Downtown Raleigh Alliance launched extensive research on Social Districts in spring 2022 to capture the feedback of downtown businesses, residents, and the overall community for implementation in Downtown Raleigh. The Social District Pilot Program launched in August of 2022, providing a designated area for the alcoholic beverage consumption purchased from participating establishments. The district allows patrons to "sip and stroll" with their drink purchased from a participating business within the footprint during specific hours.
As a follow up to measure success and provide feedback to Raleigh City Council on this pilot, DRA recently conducted three (3) online survey tools, resident & business feedback sessions and conducted peer city research. Given strong interest in the program, our community survey received 921 responses with over a third of respondents as downtown residentsand residents who live within the social district. In addition to the online surveys, dedicated business and resident feedback sessions were held to facilitate in-depth conversations.
One of the key findings of the research was that the Social District has increased sales and led to new sales that would not otherwise have occurred. The program has been well-received by business owners and patrons, with very few minor issues of misuse and no misbehavior reported. Here are some other findings:
Strong Support for Social District: 77% believe the district has had a positive/very positive impact and 90% support or strongly support the district.
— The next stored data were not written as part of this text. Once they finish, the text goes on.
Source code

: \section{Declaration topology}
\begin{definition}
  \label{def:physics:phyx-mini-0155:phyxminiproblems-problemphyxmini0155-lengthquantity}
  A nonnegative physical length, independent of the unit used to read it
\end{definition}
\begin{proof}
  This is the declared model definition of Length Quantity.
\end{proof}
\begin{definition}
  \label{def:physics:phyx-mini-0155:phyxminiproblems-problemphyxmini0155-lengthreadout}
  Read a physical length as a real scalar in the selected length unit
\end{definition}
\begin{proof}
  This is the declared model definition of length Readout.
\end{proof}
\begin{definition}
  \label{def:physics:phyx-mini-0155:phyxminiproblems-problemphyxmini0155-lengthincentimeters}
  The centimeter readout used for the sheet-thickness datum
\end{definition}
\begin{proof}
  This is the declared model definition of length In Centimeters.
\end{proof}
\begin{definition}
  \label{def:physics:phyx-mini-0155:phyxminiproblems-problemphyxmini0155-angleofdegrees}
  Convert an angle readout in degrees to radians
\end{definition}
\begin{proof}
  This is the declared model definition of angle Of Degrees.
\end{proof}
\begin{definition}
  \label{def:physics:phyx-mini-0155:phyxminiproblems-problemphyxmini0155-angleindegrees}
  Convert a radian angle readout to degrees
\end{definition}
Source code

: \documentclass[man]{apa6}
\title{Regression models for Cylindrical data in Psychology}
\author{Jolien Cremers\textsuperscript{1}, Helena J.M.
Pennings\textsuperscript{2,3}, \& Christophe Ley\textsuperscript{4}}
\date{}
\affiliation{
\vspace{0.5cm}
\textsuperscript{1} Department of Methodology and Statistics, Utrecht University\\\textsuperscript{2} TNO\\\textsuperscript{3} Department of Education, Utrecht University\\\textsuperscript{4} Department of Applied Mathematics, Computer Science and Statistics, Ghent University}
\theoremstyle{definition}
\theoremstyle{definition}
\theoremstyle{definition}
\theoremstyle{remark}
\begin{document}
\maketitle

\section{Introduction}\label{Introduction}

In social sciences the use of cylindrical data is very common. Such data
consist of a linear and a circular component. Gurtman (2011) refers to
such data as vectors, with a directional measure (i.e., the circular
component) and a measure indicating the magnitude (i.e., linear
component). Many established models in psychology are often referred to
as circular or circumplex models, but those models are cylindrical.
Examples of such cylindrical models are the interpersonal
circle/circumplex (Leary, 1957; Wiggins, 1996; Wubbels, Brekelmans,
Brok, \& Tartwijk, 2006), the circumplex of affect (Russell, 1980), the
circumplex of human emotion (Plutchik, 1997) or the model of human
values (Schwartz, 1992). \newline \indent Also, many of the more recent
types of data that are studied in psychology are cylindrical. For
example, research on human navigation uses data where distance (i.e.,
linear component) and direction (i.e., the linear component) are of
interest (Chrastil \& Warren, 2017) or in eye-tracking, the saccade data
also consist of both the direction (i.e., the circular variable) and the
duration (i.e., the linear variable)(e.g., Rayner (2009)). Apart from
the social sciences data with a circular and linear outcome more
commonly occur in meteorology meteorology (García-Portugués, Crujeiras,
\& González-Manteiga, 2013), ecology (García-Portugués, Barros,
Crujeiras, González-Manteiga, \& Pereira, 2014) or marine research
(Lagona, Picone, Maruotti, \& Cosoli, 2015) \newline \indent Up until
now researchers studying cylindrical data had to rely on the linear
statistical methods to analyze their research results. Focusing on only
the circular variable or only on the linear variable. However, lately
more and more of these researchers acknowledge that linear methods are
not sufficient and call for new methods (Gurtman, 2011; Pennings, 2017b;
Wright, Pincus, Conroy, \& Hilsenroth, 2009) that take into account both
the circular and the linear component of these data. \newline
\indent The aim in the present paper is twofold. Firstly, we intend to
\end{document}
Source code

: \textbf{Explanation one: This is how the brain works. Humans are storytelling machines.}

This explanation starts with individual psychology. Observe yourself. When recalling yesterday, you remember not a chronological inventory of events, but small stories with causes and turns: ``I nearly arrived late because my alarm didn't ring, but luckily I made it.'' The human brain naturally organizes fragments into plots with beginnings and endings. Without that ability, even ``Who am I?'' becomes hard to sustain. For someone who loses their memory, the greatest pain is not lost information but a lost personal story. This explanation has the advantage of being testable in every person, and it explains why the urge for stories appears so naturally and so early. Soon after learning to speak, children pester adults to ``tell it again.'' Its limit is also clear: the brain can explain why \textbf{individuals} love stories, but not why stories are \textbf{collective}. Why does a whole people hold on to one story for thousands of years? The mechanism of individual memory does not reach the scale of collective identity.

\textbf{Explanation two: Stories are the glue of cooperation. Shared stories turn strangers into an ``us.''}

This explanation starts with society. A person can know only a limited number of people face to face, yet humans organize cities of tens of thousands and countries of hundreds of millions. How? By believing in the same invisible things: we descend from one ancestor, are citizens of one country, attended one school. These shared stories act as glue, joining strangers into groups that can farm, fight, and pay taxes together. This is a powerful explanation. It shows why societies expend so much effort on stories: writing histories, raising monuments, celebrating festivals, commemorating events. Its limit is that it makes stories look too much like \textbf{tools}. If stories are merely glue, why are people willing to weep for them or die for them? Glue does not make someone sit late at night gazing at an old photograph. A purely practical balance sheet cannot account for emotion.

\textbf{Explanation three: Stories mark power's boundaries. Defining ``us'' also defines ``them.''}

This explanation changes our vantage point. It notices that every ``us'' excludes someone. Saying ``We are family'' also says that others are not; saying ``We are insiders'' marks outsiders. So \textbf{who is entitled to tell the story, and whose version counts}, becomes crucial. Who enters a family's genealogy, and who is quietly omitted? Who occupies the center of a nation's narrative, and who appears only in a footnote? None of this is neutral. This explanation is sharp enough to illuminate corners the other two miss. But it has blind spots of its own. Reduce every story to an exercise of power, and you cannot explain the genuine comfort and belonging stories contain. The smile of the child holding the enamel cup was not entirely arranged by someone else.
Social District does not increase litter and more trash & recycling receptacles should be installed in the district
Strong interest in use of sustainable cups and allowing social district drinks in special events that sell alcohol
Strong interest in expansion of boundaries
Social District has not led to bad behavior downtown and a neutral response on need to rebrand
Areas of Improvement
The feedback sessions also revealed some areas of improvement that could be made to the Social District:
The website is not user-friendly for finding participating businesses
The signage on businesses identifying them as participants is small, difficult to find, and inconsistently displayed
Street pole signage is temporary-looking and needs to be updated
The temporary "x-frame" waste receptacles (pictured) should be replaced with permanent trash and recycling receptacles
Writing the time and date on the cups added time for staff, and some businesses would like the option for district-branded cups
Concerns raised about the conflict with special events' ability to sell and shut off business sales.
Businesses appreciated being able to pick their suppliers for cups and stickers.
Interest in expanding the program's hours modestly to align with brunch (10am) and some interest in extending the program until 11 pm, but opinions varied among stakeholders.
Using these results and additional research, DRA recommended: expansion of boundaries, an additional hour of operation, mandating use of recyclable cups, addition of solid waste and recycling receptacles, more permanent and durable signage, option for use of a branded cup (in addition to stickers), a re-designed logo, adjusting the ability for Special Events to sell into district while simultaneously suspending business sales, and for DRA to take on hosting the webpage and the business participant signage with a QR code.
New Social District Changes Approved by City Council
In the May 16th meeting of Raleigh City Council, the Council heard recommendations from DRA and City staff and adopted the following changes to be effective August 15th, 2023:
Expansion of boundaries to include the rest of the Warehouse District (but not include Parks at this time)
Additional of hour of operation to 10am with hours to be 10am-10pm, 7 days a week
Add permanent signage on street poles
Add permanent trash & recycling receptacles
Make changes to Social District webpage and business signage
Inclusion of downtown parks was a part of the community feedback we shared and was discussed during the May 16th City Council meeting. At this time, City of Raleigh chose not to include parks in this expansion of the district for several reasons articulated in that meeting. For more context, the full presentation and Raleigh City Council discussion on the topic can be viewed and listened to as part of the May 16th Council meeting available on the City of Raleigh website. We remain very enthusiastic about this expansion and other changes made to the program, as well as continuing a program that is strongly supported by our community.
In summary, the Social District Pilot Program has had a positive impact on Downtown Raleigh, leading to increased sales and new business opportunities. DRA’s research highlights both the successes and details opportunities for improvement to ensure this tool is maximized. We are excited about how the district might evolve given these new changes, providing an even more positive experience for businesses, residents, and visitors alike in downtown.